El filme es por momentos muy teatral, una película dialogada en la que los ‘flash back’ toman a veces la fórmula de monólogo interior. Se arrriesga con los primeros planos y confía en unos actores, encabezados por Jeanne Moreau, que le siguen con eficacia y son capaces de decirnos mucho con pocos planos.
No hace lo mismo Doris Dorrie, cuya película ‘Cerezos en flor’ está llena de concesiones. Una ocasión perdida de contar en profundidad la transformación interior de un individuo que, justo después de morir su esposa, es consciente de lo poco que la conocía y del miedo que le daba conocerla a fondo, sin duda por sospechar que, de haberlo intentado, habría tenido que esforzarse por estar a la altura de las circunstancias. Apasionante tema que Dôrrie desaprovecha dejando naufragar su filme, sobre todo en la segunda y decisiva parte.
La directora se demora en llegar al núcleo duro de la trama, sin embargo, la primera parte del filme promete. Las relaciones familiares, Trudi, la esposa que ha renunciado a sus sueños por dedicarse a su marido y a sus hijos, éstos alejados de sus padres, con unas vidas en las que sus progenitores apenas tienen sitio… Todo está correctamente reflejado. Hasta ahí, a Dôrrie no sólo se le nota el oficio.Más adelante se le nota el mucho cine que ha visto y su gusto por la estética oriental. (¿No recuerda en cuanto al estilo lo último de Naomi Kawase?) Es en la segunda parte cuanto todo camina hacia el naufragio. Cuando Trudi muere repentinamente llevándose a la tumba el secreto de la enfermedad incurable y progresiva de su marido, a éste se le derrumba su ordenado mundo. El problema es que este derrumbe y su viaje posterior hacia el paisaje que ansiaba conocer su esposa se cuenta en la superficie. No hay conmoción y sí mucha inverosimilitud. Para el ordenado y gris oficinista que es Rudi, un hombre que odia el riesgo, que apenas ha tratado de conocer a sus hijos y al que no se le conoce pasión alguna, nada de ese viaje tendría que resultar fácil y sin embargo aquí lo parece, todo parece lógico, desde que se vista con las ropas de su mujer hasta que aparezca en su vida esa joven de 18 años, que vive en la calle por elección –en una colonia de presuntos ‘homeless’ que parece un campamento colegial– y que le acompaña en el final de su aventura. El protagonista recibe hasta un curso acelerado de danza buhto –tema difícil donde los haya– como si tal cosa.

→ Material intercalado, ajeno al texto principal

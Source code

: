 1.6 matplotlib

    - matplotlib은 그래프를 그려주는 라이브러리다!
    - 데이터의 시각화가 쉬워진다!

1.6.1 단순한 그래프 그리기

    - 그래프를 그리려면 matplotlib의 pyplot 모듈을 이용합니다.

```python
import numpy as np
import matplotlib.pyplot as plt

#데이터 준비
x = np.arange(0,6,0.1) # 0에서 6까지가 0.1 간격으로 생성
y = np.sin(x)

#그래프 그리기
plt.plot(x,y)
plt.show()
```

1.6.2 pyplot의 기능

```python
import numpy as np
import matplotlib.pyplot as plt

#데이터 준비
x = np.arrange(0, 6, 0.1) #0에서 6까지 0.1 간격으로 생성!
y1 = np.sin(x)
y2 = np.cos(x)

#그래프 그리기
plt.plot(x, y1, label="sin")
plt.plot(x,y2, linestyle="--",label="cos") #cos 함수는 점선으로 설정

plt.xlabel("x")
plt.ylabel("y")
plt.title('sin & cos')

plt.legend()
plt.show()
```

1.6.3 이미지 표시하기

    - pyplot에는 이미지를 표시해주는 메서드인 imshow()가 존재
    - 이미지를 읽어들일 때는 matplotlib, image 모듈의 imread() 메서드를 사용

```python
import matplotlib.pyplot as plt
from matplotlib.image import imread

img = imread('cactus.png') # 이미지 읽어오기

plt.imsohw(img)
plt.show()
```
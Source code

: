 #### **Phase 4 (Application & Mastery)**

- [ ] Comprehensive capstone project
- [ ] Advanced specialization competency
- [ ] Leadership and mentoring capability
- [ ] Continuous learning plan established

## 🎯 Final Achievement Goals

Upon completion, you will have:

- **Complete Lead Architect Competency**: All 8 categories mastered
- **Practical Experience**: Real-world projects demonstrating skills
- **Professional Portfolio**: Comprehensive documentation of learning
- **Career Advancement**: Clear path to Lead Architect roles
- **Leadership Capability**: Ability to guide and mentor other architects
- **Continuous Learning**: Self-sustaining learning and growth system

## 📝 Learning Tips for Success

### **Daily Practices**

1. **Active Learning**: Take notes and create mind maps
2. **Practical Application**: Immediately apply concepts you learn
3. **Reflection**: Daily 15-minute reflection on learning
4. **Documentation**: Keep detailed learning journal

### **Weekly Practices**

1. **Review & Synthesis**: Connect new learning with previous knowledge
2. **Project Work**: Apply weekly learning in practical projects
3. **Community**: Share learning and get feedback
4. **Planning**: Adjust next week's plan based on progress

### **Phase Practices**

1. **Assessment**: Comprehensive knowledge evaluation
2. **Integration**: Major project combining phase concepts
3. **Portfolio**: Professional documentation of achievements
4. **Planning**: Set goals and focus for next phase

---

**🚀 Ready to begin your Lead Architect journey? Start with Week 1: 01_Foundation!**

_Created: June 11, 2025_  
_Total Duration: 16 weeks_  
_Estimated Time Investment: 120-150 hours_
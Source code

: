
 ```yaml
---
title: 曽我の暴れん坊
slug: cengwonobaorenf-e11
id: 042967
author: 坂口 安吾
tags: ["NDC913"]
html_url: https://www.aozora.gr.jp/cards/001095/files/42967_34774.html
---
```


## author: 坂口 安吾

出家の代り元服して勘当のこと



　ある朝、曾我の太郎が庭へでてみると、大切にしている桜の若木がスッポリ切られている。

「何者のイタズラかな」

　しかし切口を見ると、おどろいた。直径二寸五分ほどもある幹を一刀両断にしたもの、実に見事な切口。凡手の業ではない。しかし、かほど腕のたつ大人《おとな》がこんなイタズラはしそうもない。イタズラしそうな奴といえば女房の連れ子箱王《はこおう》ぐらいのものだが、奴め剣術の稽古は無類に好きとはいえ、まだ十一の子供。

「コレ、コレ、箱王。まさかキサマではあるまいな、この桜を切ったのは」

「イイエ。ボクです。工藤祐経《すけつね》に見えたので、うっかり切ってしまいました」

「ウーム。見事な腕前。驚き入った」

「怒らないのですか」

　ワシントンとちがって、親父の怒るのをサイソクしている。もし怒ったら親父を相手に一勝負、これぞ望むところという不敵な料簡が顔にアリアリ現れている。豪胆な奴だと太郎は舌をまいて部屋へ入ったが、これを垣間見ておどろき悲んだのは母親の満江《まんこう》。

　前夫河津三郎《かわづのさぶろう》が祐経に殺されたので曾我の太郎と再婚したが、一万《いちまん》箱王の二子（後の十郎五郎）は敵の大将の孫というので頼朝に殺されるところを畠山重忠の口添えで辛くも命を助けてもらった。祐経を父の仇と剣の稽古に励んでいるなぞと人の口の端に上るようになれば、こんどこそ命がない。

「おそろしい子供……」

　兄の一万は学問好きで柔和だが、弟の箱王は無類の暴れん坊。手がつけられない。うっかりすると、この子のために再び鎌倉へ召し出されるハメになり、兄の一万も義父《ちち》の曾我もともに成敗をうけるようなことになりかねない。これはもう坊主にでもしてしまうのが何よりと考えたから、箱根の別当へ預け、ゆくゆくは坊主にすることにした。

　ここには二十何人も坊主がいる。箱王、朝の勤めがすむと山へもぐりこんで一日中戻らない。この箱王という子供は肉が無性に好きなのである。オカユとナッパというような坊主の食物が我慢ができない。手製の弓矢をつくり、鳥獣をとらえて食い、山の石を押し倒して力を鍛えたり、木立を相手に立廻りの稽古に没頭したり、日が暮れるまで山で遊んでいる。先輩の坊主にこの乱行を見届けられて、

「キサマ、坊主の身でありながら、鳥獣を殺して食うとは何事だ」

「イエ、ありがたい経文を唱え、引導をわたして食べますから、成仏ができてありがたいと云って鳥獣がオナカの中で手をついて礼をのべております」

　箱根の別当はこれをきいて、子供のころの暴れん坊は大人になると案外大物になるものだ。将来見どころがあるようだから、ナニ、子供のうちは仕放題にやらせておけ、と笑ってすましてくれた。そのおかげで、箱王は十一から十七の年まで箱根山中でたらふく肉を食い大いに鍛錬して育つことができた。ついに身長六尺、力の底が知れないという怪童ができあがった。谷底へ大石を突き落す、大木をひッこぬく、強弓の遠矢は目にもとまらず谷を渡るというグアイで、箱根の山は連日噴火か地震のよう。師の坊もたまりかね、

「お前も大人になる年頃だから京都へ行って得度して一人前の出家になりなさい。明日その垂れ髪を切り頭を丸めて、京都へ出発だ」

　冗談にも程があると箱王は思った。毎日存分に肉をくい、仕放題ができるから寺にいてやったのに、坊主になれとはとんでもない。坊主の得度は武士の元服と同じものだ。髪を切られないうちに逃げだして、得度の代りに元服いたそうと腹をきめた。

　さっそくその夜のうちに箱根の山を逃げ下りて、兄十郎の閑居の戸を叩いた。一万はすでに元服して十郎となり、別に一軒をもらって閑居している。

Por último, el finlandés Mika Kaurismaki nos llevó a una noche de Navidad y reencuentro. Tres amigos bien entrados en la madurez y a los que la vida ha golpeado ya lo suyo se encuentran en un bar y beben. Y hablan. Hablan sin parar. Descargan sus frustraciones. La vida no ha resultado como esperaban y la bebida ayuda a la sinceridad y al exceso verbal.
La acción de‘Los Reyes Magos’ apenas sale del karaoke donde pasan la Nochebuena y donde son los únicos clientes. Apenas al principio la película ofrece unas cuantas secuencias que sirven para situar a los tres amigos en una peripecia vital. Uno de ellos, Matti, que es policía, ha sido padre por primera vez esa misma noche, pero sospecha de su amigo Erkki. Éste, un fotógrafo con fama de Don Juan tiene cáncer y los médicos le han desahuciado. El tercero, Rauno, un actor de capa caída, vuelve a casa para la visita anual de la Navidad y se encuentra con que su ex mujer se ha suicidado y su hijo le culpa.
El resto –todo– son las conversaciones entre ellos y la irrupción en el bar y en sus vidas de una mujer, que no es precisamente feliz. Esta película ya se ha visto. Kaurismaki intenta ser liberador al final, no ahogar al espectador en las penas de sus protagonistas, pero para ese momento está tan fatigado que importa poco. Ni los guiños más o menos humorísticos ni una cierta mirada tierna de última hora pueden ya compensarle.
Mika Kaurismaki que, a pesar de su extensa filmografía no puede evitar que se le conozca como ‘el hermano de Aki’, dedica la película a la memoria de John Cassavetes. Espero que a Cassavetes, esté donde esté, no le haya molestado demasiado.